Milan Kundera nos enfrentó a “La insoportable levedad del ser”; yo intentaré hablar del agradable sosiego que puede ofrecernos una cierta lentitud. Lo de “cierta” no intenta diferenciarla de las lentitudes inciertas, las cuales también tienen derecho a ser provechosas; me refiero a una lentitud personal, particular, íntima, que toma su tiempo precisar, alcanzar, disfrutar. No es fácil encontrar la velocidad o la parsimonia que se adecua a nuestras pulsaciones. Kundera plantea en su novela que constantemente debemos elegir entre el peso y la levedad. En ambos casos vienen bien las pausas y una cierta (insisto en el adjetivo) lentitud para equilibrar los juicios y las pasiones. Si vivir es una danza y bailamos entre los brazos de nuestra propia existencia, más nos vale encontrar el ritmo adecuado.
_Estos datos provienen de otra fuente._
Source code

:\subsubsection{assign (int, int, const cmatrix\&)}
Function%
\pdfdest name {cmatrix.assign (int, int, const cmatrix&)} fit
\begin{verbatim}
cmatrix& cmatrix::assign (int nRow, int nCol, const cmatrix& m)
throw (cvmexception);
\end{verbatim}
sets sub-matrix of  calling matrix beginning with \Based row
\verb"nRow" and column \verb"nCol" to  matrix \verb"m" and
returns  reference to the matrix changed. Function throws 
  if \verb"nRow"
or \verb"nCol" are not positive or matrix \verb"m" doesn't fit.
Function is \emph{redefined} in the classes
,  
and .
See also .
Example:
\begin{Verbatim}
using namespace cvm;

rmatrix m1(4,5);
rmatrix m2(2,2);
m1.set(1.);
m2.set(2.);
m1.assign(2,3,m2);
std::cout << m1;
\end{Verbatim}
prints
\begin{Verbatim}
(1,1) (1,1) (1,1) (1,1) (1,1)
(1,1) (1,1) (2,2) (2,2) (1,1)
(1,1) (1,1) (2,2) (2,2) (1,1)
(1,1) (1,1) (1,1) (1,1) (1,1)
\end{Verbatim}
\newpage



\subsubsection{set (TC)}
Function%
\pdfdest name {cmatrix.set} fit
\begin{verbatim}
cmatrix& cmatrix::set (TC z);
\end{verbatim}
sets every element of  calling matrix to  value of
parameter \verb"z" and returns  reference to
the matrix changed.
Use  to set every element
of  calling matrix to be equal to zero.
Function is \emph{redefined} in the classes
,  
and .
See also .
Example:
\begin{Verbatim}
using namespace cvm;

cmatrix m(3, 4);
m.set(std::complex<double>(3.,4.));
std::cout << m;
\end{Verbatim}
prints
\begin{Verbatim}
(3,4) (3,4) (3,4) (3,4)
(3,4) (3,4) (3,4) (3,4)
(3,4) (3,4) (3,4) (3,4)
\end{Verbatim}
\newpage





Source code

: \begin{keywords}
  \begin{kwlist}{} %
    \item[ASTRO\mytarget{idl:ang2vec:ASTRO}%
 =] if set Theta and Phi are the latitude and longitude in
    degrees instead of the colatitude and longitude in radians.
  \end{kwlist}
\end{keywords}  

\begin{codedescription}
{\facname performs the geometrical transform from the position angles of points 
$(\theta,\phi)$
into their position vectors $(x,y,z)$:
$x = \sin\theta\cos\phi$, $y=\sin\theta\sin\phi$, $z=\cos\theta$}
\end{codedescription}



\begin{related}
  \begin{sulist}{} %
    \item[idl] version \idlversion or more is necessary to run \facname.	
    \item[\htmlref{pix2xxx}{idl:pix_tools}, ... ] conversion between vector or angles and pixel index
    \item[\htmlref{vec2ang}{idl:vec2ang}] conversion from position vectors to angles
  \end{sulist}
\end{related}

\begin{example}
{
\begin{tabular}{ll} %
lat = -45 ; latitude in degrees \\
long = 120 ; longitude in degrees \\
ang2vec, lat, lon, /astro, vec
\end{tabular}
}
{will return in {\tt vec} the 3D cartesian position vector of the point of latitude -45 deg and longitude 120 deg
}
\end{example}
Para definir nuestro lugar en el mundo -entender, apreciar y agenciar la pista de baile- la lectura es un instrumento fundamental. Estas reflexiones a favor de las lecturas lentas surgen de mi preocupación por la desmedida, casi histérica, oferta de cursos de lectura rápida. Buscando en las redes este tipo de cursos encontré 113.000 entradas, en cambio sobre “lectura lenta” solo aparecen 6.200, y una aplastante mayoría hablan de una falla que puede remediarse. Después de mucho buscar me topé con una maravillosa excepción, una reseña sobre un libro de Amos Oz, La historia comienza: Ensayos sobre literatura.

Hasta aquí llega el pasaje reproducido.